El paisaje es lunar, seco, inerte... casi agresivo. La autovía rasga esta zona desértica y el silencio sólo es roto por los motores de los abundantes camiones que transportan mercancías desde el puerto de Aqaba, único acceso al mar del país, hacia otros puntos de Jordania. Se ven pastores con sus rebaños de cabras y ovejas, quemados por el sol y arrugados por las duras condiciones de vida de la zona... y nos cuestionamos... ¡¡pero si tienen barra libre de loditos del mar muerto para refinar el cutis!!
Si ayer éramos unos Indianas Jones, hoy nos pondremos en la piel de Lawrence de Arabia, ya que visitaremos el desierto de Wadi Rum. Lawrence era un arqueólogo británico que aprendió árabe mientras hacía excavaciones en diferentes países. Después se alistó en el ejército y, cuando estalló la revuelta árabe contra los otomanos le enviaron a oriente próximo para estabilizar la situación y, fue en este desierto, donde estableció su base de operaciones. Seguro que se pasó gran parte de los días echando de menos su verde Gales natal.

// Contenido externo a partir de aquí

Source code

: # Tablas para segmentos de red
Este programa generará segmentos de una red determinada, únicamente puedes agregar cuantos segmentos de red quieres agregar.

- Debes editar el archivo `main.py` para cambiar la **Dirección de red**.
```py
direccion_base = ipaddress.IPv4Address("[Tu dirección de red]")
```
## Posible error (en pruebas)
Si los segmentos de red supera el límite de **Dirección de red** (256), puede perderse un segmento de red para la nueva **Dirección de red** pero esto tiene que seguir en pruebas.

La entrada, como en Petra, es desorbitada, pero bueno... una vez es una vez. Cuando ya hemos llegado a un acuerdo con los beduinos, resulta que no admiten tarjeta de crédito (eso sí, todos tienen iPhone). Así que, renegociamos mostrando los dinares de los que disponemos y acabamos haciendo el mismo tour por 66 euros en lugar de 88... total el 4x4 es el mismo: una camioneta a la que han soldado una capota y en la que unas almohadas amortiguan los continuos saltos... se podrían partir nueces.
El paisaje es espectacular... una arena rojiza inunda la zona, combinándose con las oscuras montañas salientes. Apenas hay vegetación y esta se limita a algunos árboles y arbustos. En el medio de una montaña, el guía beduino desdentado que nos acompaña nos señala que allí está el manantial de Lawrece. Lo malo viene cuando nos anima a subir... otra vez a trepar entre rocas. El manantial se reduce a una pequeña charca... pero las vistas... ¡¡qué vistas!! Un valle rojizo, con un pasillo inmenso... la belleza de la sencillez en forma de desierto.
Nuestro guía beduino nos lleva de regreso a la entrada del parque y continuamos nuestro camino hacia el sur. Estamos en una tierra de contrastes, y, del árido desierto del Rum pasamos a la costa del Mar Rojo en Aqaba. Si la zona de Petra se notaba que estaba más cuidada, la zona playera es un cambio total. Aunque sigue habiendo cosas sorprendentes como ver a gente paseando en camello por la calzada, se ve que la ciudad se ha volcado con el turismo. Hay muchos hoteles, restaurantes, bares y tiendas.
Si hay un producto que marca la diferencia en el Mar Rojo, ése es su fondo marino. Gente de todo el mundo viene a esta parte del planeta para practicar submarinismo. Nosotros, como no tenemos licencia, haremos algo más superficial: snorkel. Así que, después de registrarnos en el hotel vamos pitando a la South Beach, una playa pública y muy tranquila. El agua está tibia y a pocos metros de la arena ya se empieza a ver el fondo marino: estrellas de mar, corales, anémonas, erizos marinos, cangrejos, caracolas, ... y, por supuesto, peces de colores. Hay de diferentes tamaños y de diferentes colores, algunos van por separado y otros en bancos. Es como meterse dentro de un acuario gigante... resulta fascinante ver a los peces rascar plancton de algas y de las piedras. Seguramente, buceando con botellas el espectáculo tiene que ser magnífico.
Con la espalda quemada de estar flotando boca abajo, y tras darnos una buena ducha para quitarnos toda la sal que se queda en la piel, salimos a cenar por este Salou jordano. Hoy ha sido todo un contraste, del desierto al mar en pocos minutos. En Aqaba empezamos a hacer balance del viaje... porque ¡¡esto se Aqaba!!